# Alternative To Eukanuba Sensitive Skin?



## webwilly (Mar 28, 2008)

I have a beagle/walker hound mix name Guiness who has sensitive skin (from what we've deducted...that's another story). We have found that when Guiness eats Eukanuba Sensitive Skin, he stops itching.

Since there's very few places to buy locally (atleast a 30 mile drive to a possible location...if not a 60 mile drive to Petco), I'm trying to find a possible alternative to this food, especially if it's cheaper ($40/40# bag seems a bit much to me).

Would anyone have suggestions?

Thank you for any help or advice, and for your time.

Regards,

Scott


----------



## Willowy (Dec 10, 2007)

Paying a dollar a pound for quality dog food is not bad. Most decent brands cost about that much. However, are you SURE it's a 40-pound bag? Most dog foods are in 30-pound or 35-pound bags now. Anyway, you want a food that is similar in ingredients, but is easier to find? Here are the ingredients for the Eukaneuba Sensitive Skin formula:

Ocean Fish, Brewers Rice, Ground Whole Grain Sorghum, Fish Meal (source of fish oil), Ground Whole Grain Barley, Animal Fat (preserved with mixed Tocopherols, a source of Vitamin E), Dried Egg Product, Fish Digest, Dried Beet Pulp (sugar removed), Brewers Dried Yeast, Potassium Chloride, Dicalcium Phosphate, Calcium Carbonate, Salt, Vitamins (Vitamin E Supplement, Ascorbic Acid, Beta-Carotene, Vitamin A Acetate, Calcium Pantothenate, Biotin, Vitamin B12 Supplement, Thiamine Mononitrate (source of Vitamin B1), Niacin, Riboflavin Supplement (source of Vitamin B2), Inositol, Pyridoxine Hydrochloride (source of Vitamin B6), Vitamin D3 Supplement, Folic Acid), Sodium Hexametaphosphate, Choline Chloride, Minerals (Ferrous Sulfate, Zinc Oxide, Manganese Sulfate, Copper Sulfate, Manganous Oxide, Potassium Iodide, Cobalt Carbonate), DL-Methionine. 

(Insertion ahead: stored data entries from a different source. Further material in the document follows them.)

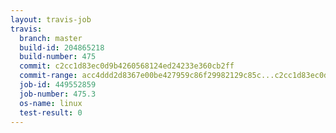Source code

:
 ```yaml
---
layout: travis-job
travis:
  branch: master
  build-id: 204865218
  build-number: 475
  commit: c2cc1d83ec0d9b4260568124ed24233e360cb2ff
  commit-range: acc4ddd2d8367e00be427959c86f29982129c85c...c2cc1d83ec0d9b4260568124ed24233e360cb2ff
  job-id: 449552859
  job-number: 475.3
  os-name: linux
  test-result: 0
---
```

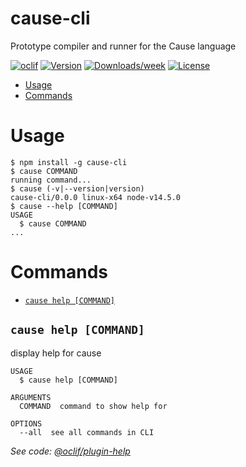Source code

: cause-cli
=========

Prototype compiler and runner for the Cause language

[![oclif](https://img.shields.io/badge/cli-oclif-brightgreen.svg)](https://oclif.io)
[![Version](https://img.shields.io/npm/v/cause-cli.svg)](https://npmjs.org/package/cause-cli)
[![Downloads/week](https://img.shields.io/npm/dw/cause-cli.svg)](https://npmjs.org/package/cause-cli)
[![License](https://img.shields.io/npm/l/cause-cli.svg)](https://github.com/dallonf/causelang/blob/master/package.json)

<!-- toc -->
* [Usage](#usage)
* [Commands](#commands)
<!-- tocstop -->
# Usage
<!-- usage -->
```sh-session
$ npm install -g cause-cli
$ cause COMMAND
running command...
$ cause (-v|--version|version)
cause-cli/0.0.0 linux-x64 node-v14.5.0
$ cause --help [COMMAND]
USAGE
  $ cause COMMAND
...
```
<!-- usagestop -->
# Commands
<!-- commands -->
* [`cause help [COMMAND]`](#cause-help-command)

## `cause help [COMMAND]`

display help for cause

```
USAGE
  $ cause help [COMMAND]

ARGUMENTS
  COMMAND  command to show help for

OPTIONS
  --all  see all commands in CLI
```

_See code: [@oclif/plugin-help](https://github.com/oclif/plugin-help/blob/v3.2.0/src/commands/help.ts)_
<!-- commandsstop -->
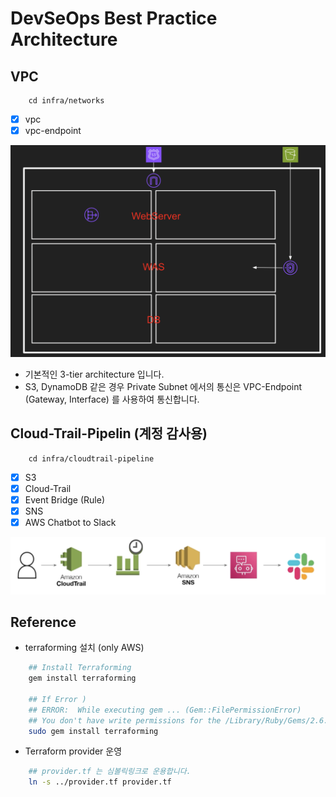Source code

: # DevSeOps Best Practice Architecture

## VPC

```
    cd infra/networks
```

- [x] vpc
- [x] vpc-endpoint

![network](./public/vpc.png)

- 기본적인 3-tier architecture 입니다.
- S3, DynamoDB 같은 경우 Private Subnet 에서의 통신은 VPC-Endpoint (Gateway, Interface) 를 사용하여 통신합니다.

## Cloud-Trail-Pipelin (계정 감사용)

```
    cd infra/cloudtrail-pipeline
```

- [x] S3
- [x] Cloud-Trail
- [x] Event Bridge (Rule)
- [x] SNS
- [x] AWS Chatbot to Slack

![cloud-trail](./public/cloud-trail.png)


## Reference

- terraforming 설치 (only AWS)

```sh
    ## Install Terraforming
    gem install terraforming

    ## If Error )
    ## ERROR:  While executing gem ... (Gem::FilePermissionError)
    ## You don't have write permissions for the /Library/Ruby/Gems/2.6.0 directory.
    sudo gem install terraforming
```

- Terraform provider 운영

```sh
    ## provider.tf 는 심볼릭링크로 운용합니다.
    ln -s ../provider.tf provider.tf
```
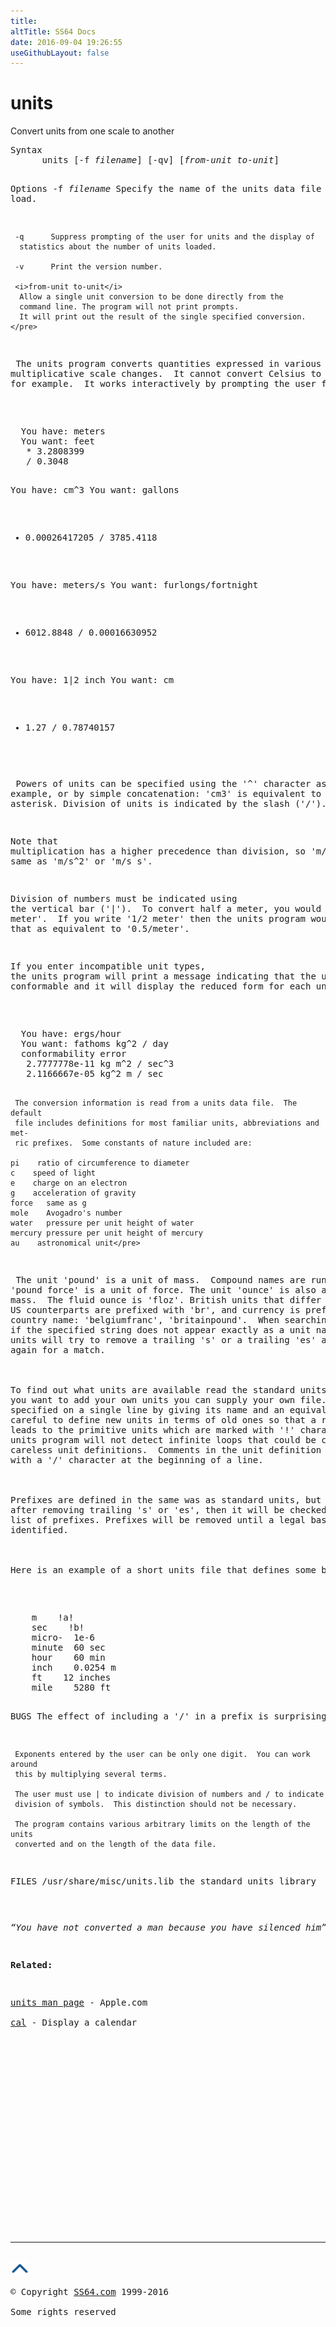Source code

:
 ```yaml
---
title:
altTitle: SS64 Docs
date: 2016-09-04 19:26:55
useGithubLayout: false
---
```

<!-- #BeginLibraryItem "/Library/head_osx.lbi" --><!-- #EndLibraryItem --><h1>units</h1> 
<p>Convert units from one scale to another</p>
<pre>Syntax
      units [-f <i>filename</i>] [-qv] [<i>from-unit to-unit</i>]

Options
     -f <i>filename</i>
      Specify the name of the units data file to load.

     -q      Suppress prompting of the user for units and the display of
      statistics about the number of units loaded.

     -v      Print the version number.

     <i>from-unit to-unit</i>
      Allow a single unit conversion to be done directly from the
      command line. The program will not print prompts.  
      It will print out the result of the single specified conversion.</pre>
<p> The units program converts quantities expressed in various scales to their equivalents in other scales.  The units program an only handle
multiplicative scale changes.  It cannot convert Celsius to Fahrenheit,
for example.  It works interactively by prompting the user for input:<br>
</p>
<pre>  You have: meters
  You want: feet
   * 3.2808399
   / 0.3048

  You have: cm^3
  You want: gallons
   * 0.00026417205
   / 3785.4118

  You have: meters/s
  You want: furlongs/fortnight
   * 6012.8848
   / 0.00016630952

  You have: 1|2 inch
  You want: cm
   * 1.27
   / 0.78740157</pre>
<p> Powers of units can be specified using the '^' character as shown in the
example, or by simple concatenation: 'cm3' is equivalent to 'cm^3'.  Multiplication of units can be specified by using spaces, a dash or an
asterisk. Division of units is indicated by the slash ('/').  </p>
<p>Note that
multiplication has a higher precedence than division, so 'm/s/s' is the
same as 'm/s^2' or 'm/s s'.  </p>
<p>Division of numbers must be indicated using
the vertical bar ('|').  To convert half a meter, you would write '1|2
meter'.  If you write '1/2 meter' then the units program would interpret
that as equivalent to '0.5/meter'.  </p>
<p>If you enter incompatible unit types,
the units program will print a message indicating that the units are not
conformable and it will display the reduced form for each unit:<br>
</p>
<pre>  You have: ergs/hour
  You want: fathoms kg^2 / day
  conformability error
   2.7777778e-11 kg m^2 / sec^3
   2.1166667e-05 kg^2 m / sec

     The conversion information is read from a units data file.  The default
     file includes definitions for most familiar units, abbreviations and met-
     ric prefixes.  Some constants of nature included are:

    pi    ratio of circumference to diameter
    c    speed of light
    e    charge on an electron
    g    acceleration of gravity
    force   same as g
    mole    Avogadro's number
    water   pressure per unit height of water
    mercury pressure per unit height of mercury
    au    astronomical unit</pre>
<p> The unit 'pound' is a unit of mass.  Compound names are run together so
'pound force' is a unit of force. The unit 'ounce' is also a unit of
mass.  The fluid ounce is 'floz'. British units that differ from their
US counterparts are prefixed with 'br', and currency is prefixed with its
country name: 'belgiumfranc', 'britainpound'.  When searching for a unit,
if the specified string does not appear exactly as a unit name, then
units will try to remove a trailing 's' or a trailing 'es' and check
again for a match.<br>
<br>
To find out what units are available read the standard units file.  If
you want to add your own units you can supply your own file.  A unit is
specified on a single line by giving its name and an equivalence. Be
careful to define new units in terms of old ones so that a reduction
leads to the primitive units which are marked with '!' characters.  The
units program will not detect infinite loops that could be caused by
careless unit definitions.  Comments in the unit definition file begin
with a '/' character at the beginning of a line.<br>
<br>
Prefixes are defined in the same was as standard units, but with a trailing dash at the end of the prefix name.  If a unit is not found even
after removing trailing 's' or 'es', then it will be checked against the
list of prefixes. Prefixes will be removed until a legal base unit is
identified.<br>
<br>
Here is an example of a short units file that defines some basic units.<br>
</p>
<pre>    m    !a!
    sec    !b!
    micro-  1e-6
    minute  60 sec
    hour    60 min
    inch    0.0254 m
    ft    12 inches
    mile    5280 ft

BUGS
     The effect of including a '/' in a prefix is surprising.

     Exponents entered by the user can be only one digit.  You can work around
     this by multiplying several terms.

     The user must use | to indicate division of numbers and / to indicate
     division of symbols.  This distinction should not be necessary.

     The program contains various arbitrary limits on the length of the units
     converted and on the length of the data file.

FILES
     /usr/share/misc/units.lib the standard units library</pre>
<p class="quote"><i>“You have not converted a man because you have silenced him” ~ John Morley</i></p>
<p><b>Related:</b></p>
<p><a href="https://developer.apple.com/legacy/library/documentation/Darwin/Reference/ManPages/man1/units.1.html">units man page</a> - Apple.com<br> 
<a href="cal.html">cal</a> - Display a calendar</p><!-- #BeginLibraryItem "/Library/foot_osx.lbi" --><p>
<!-- OSX300 -->
<ins class="adsbygoogle" style="display:inline-block;width:300px;height:250px" data-ad-client="ca-pub-6140977852749469" data-ad-slot="1823340303"></ins>
<script>
(adsbygoogle = window.adsbygoogle || []).push({});
</script></p>
<hr>
<div id="bl" class="footer"><a href="units.html#"><img src="../images/top.png" width="30" height="22" alt="Back to the Top"></a></div>
<div id="br" class="footer, tagline">© Copyright <a href="http://ss64.com/">SS64.com</a> 1999-2016<br>
Some rights reserved</div><!-- #EndLibraryItem -->
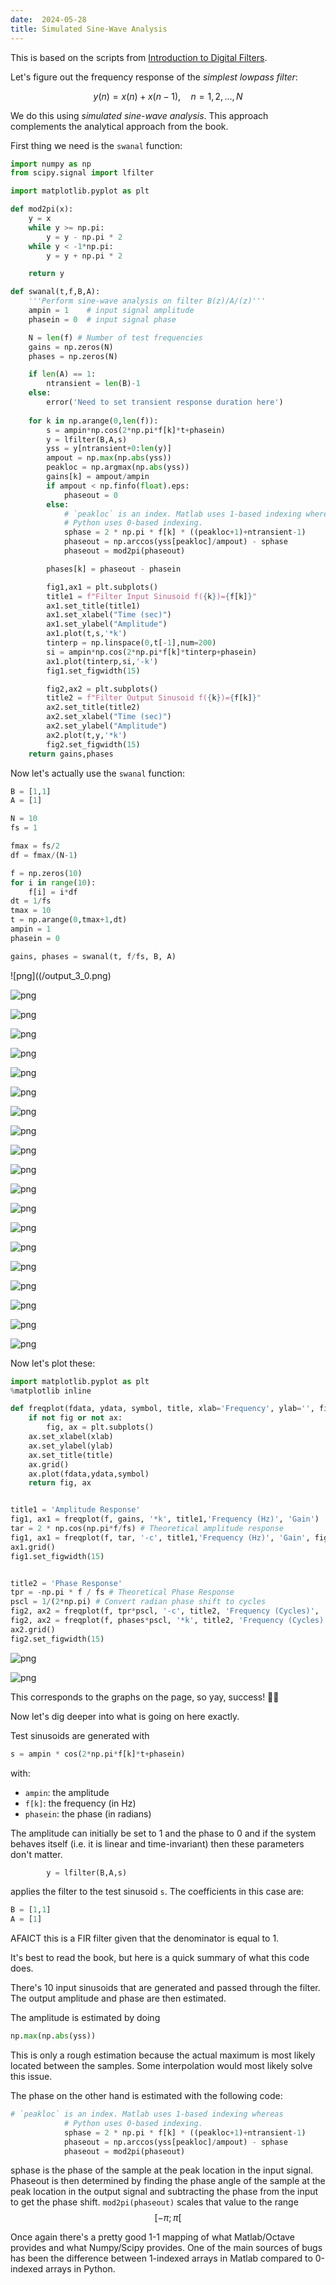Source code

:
 ```yaml
---
date:  2024-05-28
title: Simulated Sine-Wave Analysis
---
```


This is based on the scripts from [Introduction to Digital Filters](https://ccrma.stanford.edu/~jos/filters/).

Let's figure out the frequency response of the *simplest lowpass filter*:

$$
y(n) = x(n) + x(n-1),\quad n=1,2,...,N
$$

We do this using *simulated sine-wave analysis*. This approach complements the analytical approach from the book.

<!--more-->

First thing we need is the `swanal` function:


```python
import numpy as np
from scipy.signal import lfilter

import matplotlib.pyplot as plt

def mod2pi(x):
    y = x
    while y >= np.pi:
        y = y - np.pi * 2
    while y < -1*np.pi:
        y = y + np.pi * 2

    return y

def swanal(t,f,B,A):
    '''Perform sine-wave analysis on filter B(z)/A/(z)'''
    ampin = 1    # input signal amplitude
    phasein = 0  # input signal phase

    N = len(f) # Number of test frequencies
    gains = np.zeros(N)
    phases = np.zeros(N)

    if len(A) == 1:
        ntransient = len(B)-1
    else:
        error('Need to set transient response duration here')
  
    for k in np.arange(0,len(f)):
        s = ampin*np.cos(2*np.pi*f[k]*t+phasein)
        y = lfilter(B,A,s)
        yss = y[ntransient+0:len(y)]
        ampout = np.max(np.abs(yss))
        peakloc = np.argmax(np.abs(yss))
        gains[k] = ampout/ampin
        if ampout < np.finfo(float).eps:
            phaseout = 0
        else:
            # `peakloc` is an index. Matlab uses 1-based indexing whereas 
            # Python uses 0-based indexing. 
            sphase = 2 * np.pi * f[k] * ((peakloc+1)+ntransient-1)
            phaseout = np.arccos(yss[peakloc]/ampout) - sphase
            phaseout = mod2pi(phaseout)

        phases[k] = phaseout - phasein

        fig1,ax1 = plt.subplots()
        title1 = f"Filter Input Sinusoid f({k})={f[k]}"
        ax1.set_title(title1)
        ax1.set_xlabel("Time (sec)")
        ax1.set_ylabel("Amplitude")
        ax1.plot(t,s,'*k')
        tinterp = np.linspace(0,t[-1],num=200)
        si = ampin*np.cos(2*np.pi*f[k]*tinterp+phasein)
        ax1.plot(tinterp,si,'-k')
        fig1.set_figwidth(15)

        fig2,ax2 = plt.subplots()
        title2 = f"Filter Output Sinusoid f({k})={f[k]}"
        ax2.set_title(title2)
        ax2.set_xlabel("Time (sec)")
        ax2.set_ylabel("Amplitude")
        ax2.plot(t,y,'*k')
        fig2.set_figwidth(15)
    return gains,phases
```

Now let's actually use the `swanal` function:


```python
B = [1,1]
A = [1]

N = 10
fs = 1

fmax = fs/2
df = fmax/(N-1)

f = np.zeros(10)
for i in range(10):
    f[i] = i*df
dt = 1/fs
tmax = 10
t = np.arange(0,tmax+1,dt)
ampin = 1
phasein = 0

gains, phases = swanal(t, f/fs, B, A)
```


    
![png]((/output_3_0.png)
    



    
![png](/output_3_1.png)
    



    
![png](/output_3_2.png)
    



    
![png](/output_3_3.png)
    



    
![png](/output_3_4.png)
    



    
![png](/output_3_5.png)
    



    
![png](/output_3_6.png)
    



    
![png](/output_3_7.png)
    



    
![png](/output_3_8.png)
    



    
![png](/output_3_9.png)
    



    
![png](/output_3_10.png)
    



    
![png](/output_3_11.png)
    



    
![png](/output_3_12.png)
    



    
![png](/output_3_13.png)
    



    
![png](/output_3_14.png)
    



    
![png](/output_3_15.png)
    



    
![png](/output_3_16.png)
    



    
![png](/output_3_17.png)
    



    
![png](/output_3_18.png)
    



    
![png](/output_3_19.png)
    


Now let's plot these:


```python
import matplotlib.pyplot as plt
%matplotlib inline

def freqplot(fdata, ydata, symbol, title, xlab='Frequency', ylab='', fig=None, ax=None):
    if not fig or not ax:
        fig, ax = plt.subplots()
    ax.set_xlabel(xlab)
    ax.set_ylabel(ylab)
    ax.set_title(title)
    ax.grid()
    ax.plot(fdata,ydata,symbol)
    return fig, ax


title1 = 'Amplitude Response'
fig1, ax1 = freqplot(f, gains, '*k', title1,'Frequency (Hz)', 'Gain')
tar = 2 * np.cos(np.pi*f/fs) # Theoretical amplitude response
fig1, ax1 = freqplot(f, tar, '-c', title1,'Frequency (Hz)', 'Gain', fig1, ax1)
ax1.grid()
fig1.set_figwidth(15)


title2 = 'Phase Response'
tpr = -np.pi * f / fs # Theoretical Phase Response
pscl = 1/(2*np.pi) # Convert radian phase shift to cycles
fig2, ax2 = freqplot(f, tpr*pscl, '-c', title2, 'Frequency (Cycles)', 'Phase Shift (cycles)')
fig2, ax2 = freqplot(f, phases*pscl, '*k', title2, 'Frequency (Cycles)', 'Phase Shift (cycles)', fig2, ax2)
ax2.grid()
fig2.set_figwidth(15)
```



![png](/output_5_0.png)





![png](/output_5_1.png)



This corresponds to the graphs on the page, so yay, success! 🍾🥂

Now let's dig deeper into what is going on here exactly.

Test sinusoids are generated with

```python
s = ampin * cos(2*np.pi*f[k]*t+phasein)
```

with:
 - `ampin`: the amplitude
 - `f[k]`: the frequency (in Hz)
 - `phasein`: the phase (in radians)

The amplitude can initially be set to 1 and the phase to 0 and if the system behaves itself (i.e. it is linear and time-invariant) then these parameters don't matter.

```python
        y = lfilter(B,A,s)
```
applies the filter to the test sinusoid `s`. The coefficients in this case are:

```python
B = [1,1]
A = [1]
```

AFAICT this is a FIR filter given that the denominator is equal to 1.

It's best to read the book, but here is a quick summary of what this code does.

There's 10 input sinusoids that are generated and passed through the filter. The output amplitude and phase are then estimated.

The amplitude is estimated by doing

```python
np.max(np.abs(yss))
```

This is only a rough estimation because the actual maximum is most likely located between the samples. Some interpolation would most likely solve this issue.

The phase on the other hand is estimated with the following code:

```python
# `peakloc` is an index. Matlab uses 1-based indexing whereas 
            # Python uses 0-based indexing. 
            sphase = 2 * np.pi * f[k] * ((peakloc+1)+ntransient-1)
            phaseout = np.arccos(yss[peakloc]/ampout) - sphase
            phaseout = mod2pi(phaseout)
```

sphase is the phase of the sample at the peak location in the input signal.
Phaseout is then determined by finding the phase angle of the sample at the peak
location in the output signal and subtracting the phase from the input to get
the phase shift. `mod2pi(phaseout)` scales that value to the range $$ [-\pi;\pi[ $$

Once again there's a pretty good 1-1 mapping of what Matlab/Octave provides and
what Numpy/Scipy provides. One of the main sources of bugs has been the
difference between 1-indexed arrays in Matlab compared to 0-indexed arrays in
Python.
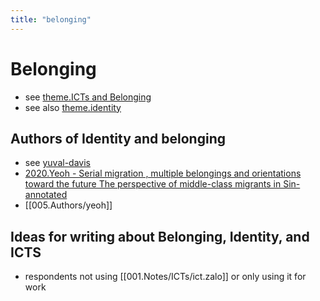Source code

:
 ```yaml
---
title: "belonging"
---
```


# Belonging
- see [theme.ICTs and Belonging](009.Themes/Identity%20and%20Belonging/theme.ICTs%20and%20Belonging.md)
- see also [theme.identity](009.Themes/Identity%20and%20Belonging/theme.identity.md)

## Authors of Identity and belonging
- see [yuval-davis](005.Authors/yuval-davis.md)
- [2020.Yeoh - Serial migration , multiple belongings and orientations toward the future The perspective of middle-class migrants in Sin-annotated](002.Literature%20Notes/2020.Yeoh%20-%20Serial%20migration%20,%20multiple%20belongings%20and%20orientations%20toward%20the%20future%20The%20perspective%20of%20middle-class%20migrants%20in%20Sin-annotated.md)
- [[005.Authors/yeoh]]


## Ideas for writing about Belonging, Identity, and ICTS
- respondents not using [[001.Notes/ICTs/ict.zalo]] or only using it for work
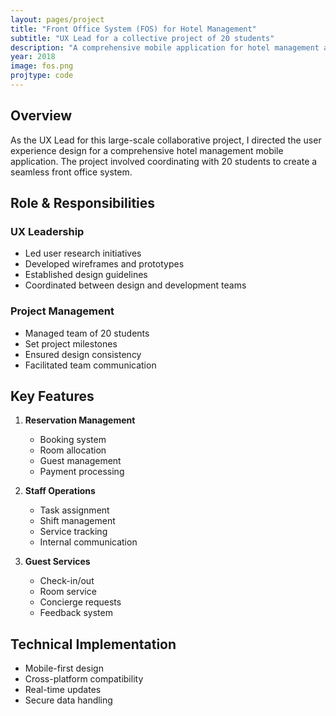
 ```yaml
---
layout: pages/project
title: "Front Office System (FOS) for Hotel Management"
subtitle: "UX Lead for a collective project of 20 students"
description: "A comprehensive mobile application for hotel management and front office operations"
year: 2018
image: fos.png
projtype: code
---
```


## Overview

As the UX Lead for this large-scale collaborative project, I directed the user experience design for a comprehensive hotel management mobile application. The project involved coordinating with 20 students to create a seamless front office system.

## Role & Responsibilities

### UX Leadership
- Led user research initiatives
- Developed wireframes and prototypes
- Established design guidelines
- Coordinated between design and development teams

### Project Management
- Managed team of 20 students
- Set project milestones
- Ensured design consistency
- Facilitated team communication

## Key Features

1. **Reservation Management**
   - Booking system
   - Room allocation
   - Guest management
   - Payment processing

2. **Staff Operations**
   - Task assignment
   - Shift management
   - Service tracking
   - Internal communication

3. **Guest Services**
   - Check-in/out
   - Room service
   - Concierge requests
   - Feedback system

## Technical Implementation

- Mobile-first design
- Cross-platform compatibility
- Real-time updates
- Secure data handling 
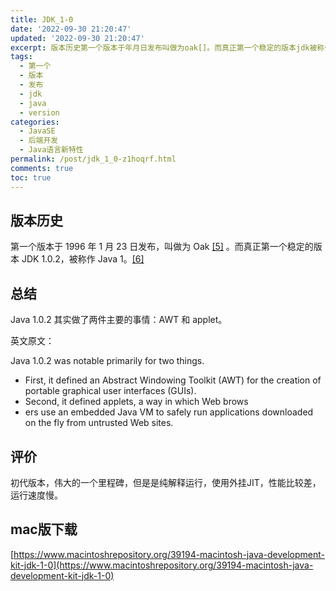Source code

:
 ```yaml
---
title: JDK_1-0
date: '2022-09-30 21:20:47'
updated: '2022-09-30 21:20:47'
excerpt: 版本历史第一个版本于年月日发布叫做为oak[]。而真正第一个稳定的版本jdk被称作java。[]总结java其实做了两件主要的事情_awt和applet。英文原文_javawasnotableprimarilyfortwothingsfirstitdefinedanabstractwindowingtoolkit(awt)forthecreationofportablegraphicaluserinterfaces(guis)seconditdefinedappletsawayinwhichwebbrow
tags:
  - 第一个
  - 版本
  - 发布
  - jdk
  - java
  - version
categories:
  - JavaSE
  - 后端开发
  - Java语言新特性
permalink: /post/jdk_1_0-z1hoqrf.html
comments: true
toc: true
---
```

## 版本历史

第一个版本于 1996 年 1 月 23 日发布，叫做为 Oak [[5]](https://zh.wikipedia.org/wiki/Java%E7%89%88%E6%9C%AC%E6%AD%B7%E5%8F%B2#cite_note-pr10-5) 。而真正第一个稳定的版本 JDK 1.0.2，被称作 Java 1。[[6]](https://zh.wikipedia.org/wiki/Java%E7%89%88%E6%9C%AC%E6%AD%B7%E5%8F%B2#cite_note-JavaHistory-6)

## 总结

Java 1.0.2 其实做了两件主要的事情：AWT 和 applet。

英文原文：

Java 1.0.2 was notable primarily for two things. 

* First, it defined an Abstract Windowing Toolkit (AWT) for the creation of portable graphical user interfaces (GUIs).
* Second, it defined applets, a way in which Web brows
* ers use an embedded Java VM to safely run applications downloaded on the fly from untrusted Web sites.

## 评价

初代版本，伟大的一个里程碑，但是是纯解释运行，使用外挂JIT，性能比较差，运行速度慢。

## mac版下载

[https://www.macintoshrepository.org/39194-macintosh-java-development-kit-jdk-1-0](https://www.macintoshrepository.org/39194-macintosh-java-development-kit-jdk-1-0)

‍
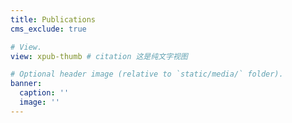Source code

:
 ```yaml
---
title: Publications
cms_exclude: true

# View.
view: xpub-thumb # citation 这是纯文字视图

# Optional header image (relative to `static/media/` folder).
banner:
  caption: ''
  image: ''
---
```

So, it looks like it doesn't have any corn, wheat, or soy, which are major allergens for dogs. He may do well on a high-quality food that doesn't have corn, wheat, or soy in it, even if that food is not fish-based. If you think this is the case, I recommend Canidae or Chicken Soup for the Dog Lover's Soul. If you Google the names, you can find the store locators on their websites. Many feed stores and grooming parlors carry these brands, so you might be able to find one that's close to your home. If he really does need a fish-based food, there are fewer options. A lot of brands have fish-based formulas, such as Natural Balance, Wellness, Blue Buffalo, etc. I don't know how easy it would be for you to find them, though.


----------



## BullieCrazy (Feb 11, 2008)

I just changed my dogs over to canidae ALS. One of my dogs skin problems is noticeably clearing up since the change over two weeks ago, all my dogs have a much healthier look to their coats, I have to travel an hour to get the dog food, but it costs less than the $1.00 a pound that you are paying,


----------



## Laurelin (Nov 2, 2006)

California Natural also has a fish formula but it'll be harder to find and fairly pricey compared to Canidae. My allergy ridden dog does much better on it than Canidae though.


----------